> Records contained in a dataset:

────────────────────

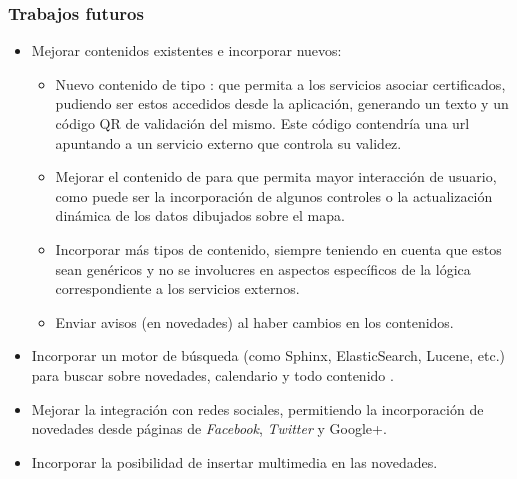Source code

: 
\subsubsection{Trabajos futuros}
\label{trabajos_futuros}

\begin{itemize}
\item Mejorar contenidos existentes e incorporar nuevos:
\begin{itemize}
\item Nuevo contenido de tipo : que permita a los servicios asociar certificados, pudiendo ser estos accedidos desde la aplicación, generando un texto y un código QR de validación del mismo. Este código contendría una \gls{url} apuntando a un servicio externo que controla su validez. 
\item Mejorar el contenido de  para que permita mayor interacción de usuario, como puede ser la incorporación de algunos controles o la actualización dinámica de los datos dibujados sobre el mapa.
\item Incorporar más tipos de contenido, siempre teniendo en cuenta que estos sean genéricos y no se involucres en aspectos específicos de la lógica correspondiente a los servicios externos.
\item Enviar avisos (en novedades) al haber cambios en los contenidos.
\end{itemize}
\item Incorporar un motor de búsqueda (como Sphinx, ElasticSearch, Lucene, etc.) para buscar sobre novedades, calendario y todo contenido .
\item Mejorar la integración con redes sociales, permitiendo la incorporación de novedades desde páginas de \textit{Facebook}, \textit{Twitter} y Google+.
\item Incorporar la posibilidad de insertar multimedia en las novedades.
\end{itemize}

────────────────────

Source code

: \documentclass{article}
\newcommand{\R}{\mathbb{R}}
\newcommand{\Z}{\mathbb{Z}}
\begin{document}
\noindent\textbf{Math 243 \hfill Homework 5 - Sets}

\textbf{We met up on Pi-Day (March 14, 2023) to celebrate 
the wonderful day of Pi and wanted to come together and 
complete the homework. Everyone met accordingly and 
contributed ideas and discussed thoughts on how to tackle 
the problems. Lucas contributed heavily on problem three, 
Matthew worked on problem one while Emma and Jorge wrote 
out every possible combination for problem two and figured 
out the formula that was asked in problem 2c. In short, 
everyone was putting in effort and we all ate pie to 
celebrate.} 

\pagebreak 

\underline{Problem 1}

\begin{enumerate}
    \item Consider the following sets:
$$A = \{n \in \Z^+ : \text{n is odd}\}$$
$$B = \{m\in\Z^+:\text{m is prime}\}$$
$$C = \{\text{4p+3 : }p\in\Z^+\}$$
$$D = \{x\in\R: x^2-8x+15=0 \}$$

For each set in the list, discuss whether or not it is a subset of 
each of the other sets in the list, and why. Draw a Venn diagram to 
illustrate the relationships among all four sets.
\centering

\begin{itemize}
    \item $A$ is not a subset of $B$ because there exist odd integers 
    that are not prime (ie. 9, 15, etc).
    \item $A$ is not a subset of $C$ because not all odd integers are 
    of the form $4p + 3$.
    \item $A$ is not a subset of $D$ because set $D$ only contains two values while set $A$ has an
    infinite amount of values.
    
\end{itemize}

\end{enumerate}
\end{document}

────────────────────

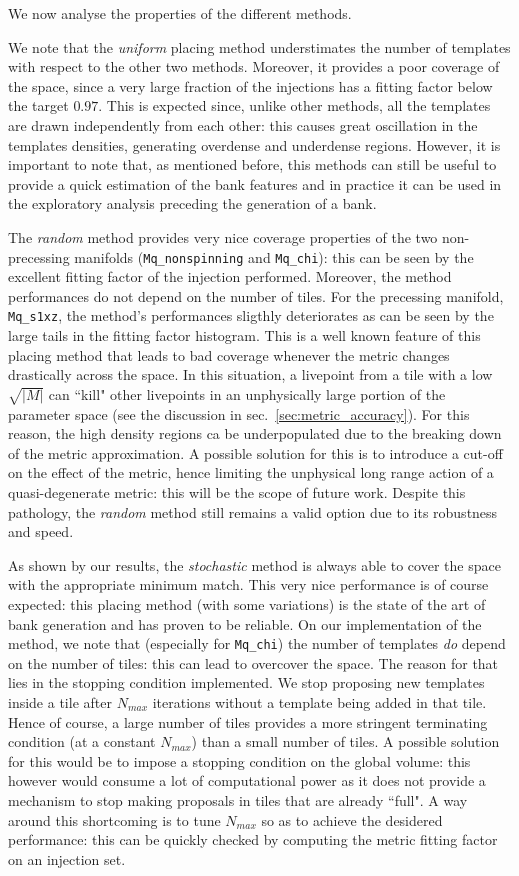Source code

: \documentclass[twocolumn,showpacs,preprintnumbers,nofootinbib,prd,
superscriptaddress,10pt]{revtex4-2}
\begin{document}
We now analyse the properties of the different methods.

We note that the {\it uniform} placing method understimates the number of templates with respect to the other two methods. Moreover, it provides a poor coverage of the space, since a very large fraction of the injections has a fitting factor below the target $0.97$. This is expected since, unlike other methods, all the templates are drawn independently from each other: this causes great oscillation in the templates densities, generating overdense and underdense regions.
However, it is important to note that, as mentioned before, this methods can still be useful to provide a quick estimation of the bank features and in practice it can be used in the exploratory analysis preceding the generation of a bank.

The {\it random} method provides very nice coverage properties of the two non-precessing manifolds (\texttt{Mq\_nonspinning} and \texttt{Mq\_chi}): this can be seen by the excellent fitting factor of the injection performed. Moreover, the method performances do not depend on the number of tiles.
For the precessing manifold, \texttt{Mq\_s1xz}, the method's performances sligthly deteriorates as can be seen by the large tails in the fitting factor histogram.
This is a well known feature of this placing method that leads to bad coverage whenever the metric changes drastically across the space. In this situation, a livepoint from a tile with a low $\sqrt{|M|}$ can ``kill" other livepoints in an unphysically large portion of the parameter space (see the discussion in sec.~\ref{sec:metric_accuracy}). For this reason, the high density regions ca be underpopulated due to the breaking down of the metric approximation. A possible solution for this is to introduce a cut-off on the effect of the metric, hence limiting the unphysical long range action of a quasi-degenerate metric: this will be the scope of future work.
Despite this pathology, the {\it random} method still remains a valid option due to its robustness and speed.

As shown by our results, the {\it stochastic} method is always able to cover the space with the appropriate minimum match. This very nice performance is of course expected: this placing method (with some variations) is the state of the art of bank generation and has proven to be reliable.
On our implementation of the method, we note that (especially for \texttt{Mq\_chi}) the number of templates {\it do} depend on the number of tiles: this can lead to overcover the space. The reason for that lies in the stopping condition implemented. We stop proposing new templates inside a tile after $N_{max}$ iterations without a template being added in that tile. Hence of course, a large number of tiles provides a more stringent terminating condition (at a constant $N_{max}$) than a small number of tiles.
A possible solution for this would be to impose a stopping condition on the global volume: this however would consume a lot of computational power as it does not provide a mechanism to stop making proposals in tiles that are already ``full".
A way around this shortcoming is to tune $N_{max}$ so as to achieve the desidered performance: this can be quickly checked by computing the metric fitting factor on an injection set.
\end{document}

────────────────────

> TASK DESCRIPTION: Wherever a line of the data above contains "tiles", copy that line.

> TASK OUTPUT:
The {\it random} method provides very nice coverage properties of the two non-precessing manifolds (\texttt{Mq\_nonspinning} and \texttt{Mq\_chi}): this can be seen by the excellent fitting factor of the injection performed. Moreover, the method performances do not depend on the number of tiles.
On our implementation of the method, we note that (especially for \texttt{Mq\_chi}) the number of templates {\it do} depend on the number of tiles: this can lead to overcover the space. The reason for that lies in the stopping condition implemented. We stop proposing new templates inside a tile after $N_{max}$ iterations without a template being added in that tile. Hence of course, a large number of tiles provides a more stringent terminating condition (at a constant $N_{max}$) than a small number of tiles.
A possible solution for this would be to impose a stopping condition on the global volume: this however would consume a lot of computational power as it does not provide a mechanism to stop making proposals in tiles that are already ``full".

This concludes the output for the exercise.